The mission pueblo of Santa Cruz de Tapalcolmes was probably on the Texas side of the Rio Grande near what is now Redford, Texas. On November 30, 1747, Ydoiaga noted the former pueblo of Tapalcolmes. It was largely abandoned at that time except for a few Pescado Indians living in the surrounding area. Most Pescados had moved upriver to San Antonio de los Puliques. Another pueblo, San Cristóbal, was located on the left bank of the Rio Grande near the vicinity of present-day Redford, Texas. It was established by friars Gregorio Osorio and Juan Antonio García traveling with Trasviña Retis in 1715 to serve the Poxalmas. In 1747 Ydoiaga visited the pueblo and reported on the Indians. The missionary, Andrés Varo, had contemplated moving the mission to the opposite bank, but had not found an adequate location. The census for San Cristóbal at the time of the Ydoiaga inspection numbered 157 individuals. When Bishop Tamarón visited the area in 1765 the population was 117.
Although the Spanish clergy worked to convert the Indians to Christianity, other Spaniards wanted to enslave them in the silver mines. Spanish slavers raided La Junta from 1563 until 1760, leading to Indian protests that periodically closed the missions. The Presidio de la Junta de los Ríos Norte y Conchos was completed on July 22, 1760, for the protection of the missionaries. It was located on the right bank of the Rio Grande, below the Río Conchos, and was commanded by Capt. Manuel Muñoz. The presidio and missions were abandoned in 1767, but Muñoz returned in 1773. By 1794 the Spanish missionqv system and the presidiosqv that protected the missionaries declined. With the coming of the unsuccessful Hidalgo revolution in 1810 (see HIDALGO Y COSTILLO, MIGUEL), the missions and forts were abandoned. The surviving missions of La Junta and the presidio were deserted at that time.
La Junta de los Ríos resumed its ancient role as a trade and cultural junction in 1839, when Dr.
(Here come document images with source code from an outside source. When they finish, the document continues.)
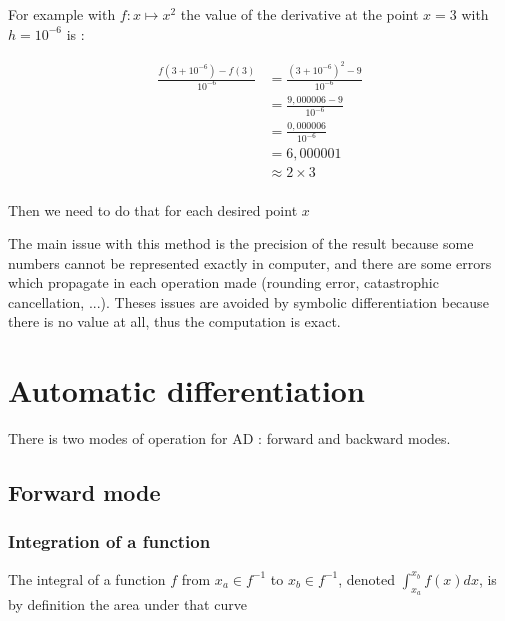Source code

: \documentclass[12pt]{article}
\begin{document}
For example with $f: x \mapsto x^2$ the value of the derivative at the point $x=3$ with $h=10^{-6}$ is :

\begin{equation*}
    \begin{split}
        \frac{f(3+10^{-6})-f(3)}{10^{-6}} &= \frac{(3+10^{-6})^2 - 9}{10^{-6}}\\
            &= \frac{9,000006 - 9}{10^{-6}}\\
            &= \frac{0,000006}{10^{-6}}\\
            &= 6,000001 \\
            &\approx 2 \times 3 \\
    \end{split}
\end{equation*}

Then we need to do that for each desired point $x$

The main issue with this method is the precision of the result because some numbers cannot \cite{stackexchange_how_many_numbers_in_computer} be represented exactly in computer, and there are some errors \cite{web_floatin_point_errors} which propagate in each operation made (rounding error, catastrophic cancellation, ...).
Theses issues are avoided by symbolic differentiation because there is no value at all, thus the computation is exact.


%
%

\section{Automatic differentiation}

There is two modes of operation for AD : forward and backward modes.

\subsection{Forward mode}

\subsubsection{Integration of a function}

The integral of a function $f$ from $x_a \in f^{-1}$ to $x_b \in f^{-1}$, denoted $\int_{x_a}^{x_b} f(x)dx$, is by definition the area under that curve 
\end{document}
Henry Connellyqv opened what is sometimes called the Chihuahua Trail. Traders hauled goods in carts between Independence, Missouri, and Chihuahua by way of La Junta. After the Mexican Warqv Anglos settled on the north side of the Rio Grande and accepted La Junta's opportunities for trading, farming, and ranching. See also LOMA ALTA SITE, MILLINGTON SITE.
BIBLIOGRAPHY: Howard G. Applegate and C. Wayne Hanselka, La Junta de los Ríos del Norte y Conchos (Southwestern Studies 41, El Paso: Texas Western Press, 1974). Hubert Howe Bancroft, History of the North Mexican States and Texas (2 vols., San Francisco: History Company, 1886, 1889). Herbert Eugene Bolton, ed., Spanish Exploration in the Southwest, 1542-1706 (New York: Scribner, 1908; rpt., New York: Barnes and Noble, 1959). Carlos E. Castañeda, Our Catholic Heritage in Texas (7 vols., Austin: Von Boeckmann-Jones, 1936-58; rpt., New York: Arno, 1976). Pedro Tamarón y Romeral, Demonstración del Vastísimo Obispado de la Nueva Vizcaya, 1765, ed. Vito Alessio Robles (Mexico City: Antigua Librería Robredo de José Porrua e Hijos, 1937). Robert S. Weddle and Robert H. Thonhoff, Drama and Conflict: The Texas Saga of 1776 (Austin: Madrona, 1976). Joseph de Ydoiaga, Expedition to La Junta de los Ríos, trans. Enrique Rede Madrid (Office of the State Archeologist Special Report 33, Austin: Texas Historical Commission, 1992).